Images by the photographer Weegee will also go on show
Picture credit: © Richard Sadler FRPS, courtesy of the National Media Museum
The intense rivalry between the inventors of modern photography is explored in a new exhibition which opens next month at the National Media Museum.
British-born William Henry Fox Talbot and Frenchman Louis Daguerre are regarded as the founding fathers of photography, having revealed their respective inventions to the world in 1839.

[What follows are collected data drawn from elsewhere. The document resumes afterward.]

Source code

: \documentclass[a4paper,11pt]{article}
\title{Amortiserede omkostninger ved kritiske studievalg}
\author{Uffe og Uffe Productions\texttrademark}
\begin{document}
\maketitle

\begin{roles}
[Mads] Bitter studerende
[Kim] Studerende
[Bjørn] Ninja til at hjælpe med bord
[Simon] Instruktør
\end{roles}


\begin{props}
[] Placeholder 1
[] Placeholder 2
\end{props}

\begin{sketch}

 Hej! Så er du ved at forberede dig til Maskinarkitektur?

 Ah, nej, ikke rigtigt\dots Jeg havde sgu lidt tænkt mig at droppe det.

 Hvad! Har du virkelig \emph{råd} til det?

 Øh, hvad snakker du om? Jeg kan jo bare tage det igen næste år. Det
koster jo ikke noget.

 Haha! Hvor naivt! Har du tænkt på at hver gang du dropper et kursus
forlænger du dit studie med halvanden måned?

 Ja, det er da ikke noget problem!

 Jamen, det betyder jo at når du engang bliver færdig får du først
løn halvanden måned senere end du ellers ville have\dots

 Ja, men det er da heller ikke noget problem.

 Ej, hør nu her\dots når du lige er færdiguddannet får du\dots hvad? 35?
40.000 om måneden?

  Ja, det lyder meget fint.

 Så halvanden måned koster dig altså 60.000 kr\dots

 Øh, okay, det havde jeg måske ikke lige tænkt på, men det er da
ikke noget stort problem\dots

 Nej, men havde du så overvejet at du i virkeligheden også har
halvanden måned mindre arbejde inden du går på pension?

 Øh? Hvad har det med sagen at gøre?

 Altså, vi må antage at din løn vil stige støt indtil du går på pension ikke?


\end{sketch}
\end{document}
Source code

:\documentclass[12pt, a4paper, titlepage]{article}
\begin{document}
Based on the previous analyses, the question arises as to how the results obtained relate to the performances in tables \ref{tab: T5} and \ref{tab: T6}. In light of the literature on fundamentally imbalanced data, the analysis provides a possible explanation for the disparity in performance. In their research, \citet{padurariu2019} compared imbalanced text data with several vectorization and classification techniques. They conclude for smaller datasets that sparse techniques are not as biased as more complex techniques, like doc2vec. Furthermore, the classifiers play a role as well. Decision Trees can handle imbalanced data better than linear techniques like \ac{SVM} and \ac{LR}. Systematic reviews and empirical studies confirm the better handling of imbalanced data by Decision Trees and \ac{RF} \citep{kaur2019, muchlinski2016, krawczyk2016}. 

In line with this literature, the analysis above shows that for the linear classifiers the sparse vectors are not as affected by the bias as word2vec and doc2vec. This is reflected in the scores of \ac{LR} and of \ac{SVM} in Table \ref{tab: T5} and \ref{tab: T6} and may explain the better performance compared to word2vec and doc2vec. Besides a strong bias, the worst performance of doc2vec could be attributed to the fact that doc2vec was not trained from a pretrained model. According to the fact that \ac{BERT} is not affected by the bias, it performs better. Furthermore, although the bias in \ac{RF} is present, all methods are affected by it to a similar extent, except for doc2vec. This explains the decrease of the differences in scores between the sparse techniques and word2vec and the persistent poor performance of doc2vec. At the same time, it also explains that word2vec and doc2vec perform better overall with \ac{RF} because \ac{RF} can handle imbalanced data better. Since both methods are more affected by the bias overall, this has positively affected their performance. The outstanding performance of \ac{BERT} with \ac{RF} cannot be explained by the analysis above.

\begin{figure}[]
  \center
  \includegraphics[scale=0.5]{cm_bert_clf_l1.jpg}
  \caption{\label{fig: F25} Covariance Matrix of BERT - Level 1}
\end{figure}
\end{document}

?Without Louis Daguerre and William Henry Fox Talbot, photography as it is known today would not exist,? said a spokesman for The Lives of Great Photographers exhibition which opens on 15 April.
Fox Talbot investigated the action of light on paper, treated at first with nitrate of silver and later with chloride of silver, after using the camera lucida on a trip to Italy in 1833.
His experiments led him to produce a picture of his home, Lacock Abbey in Wiltshire and he went on to create the first negative from which multiple images could be produced.
Louis Daguerre pioneered the daguerreotype after discovering the light sensitivity of iodized silver plates in 1831 and – in 1835 – the possibility of developing them with mercury vapour.
In 1837 he was able to fix an image using sodium chloride, presenting his findings two years later.
Other legends featured in The Lives of Great Photographers will include Henri Cartier-Bresson, Weegee (pictured above) and Julia Margaret Cameron.
The exhibition will run at the National Media Museum in Bradford, West Yorkshire until 4 September.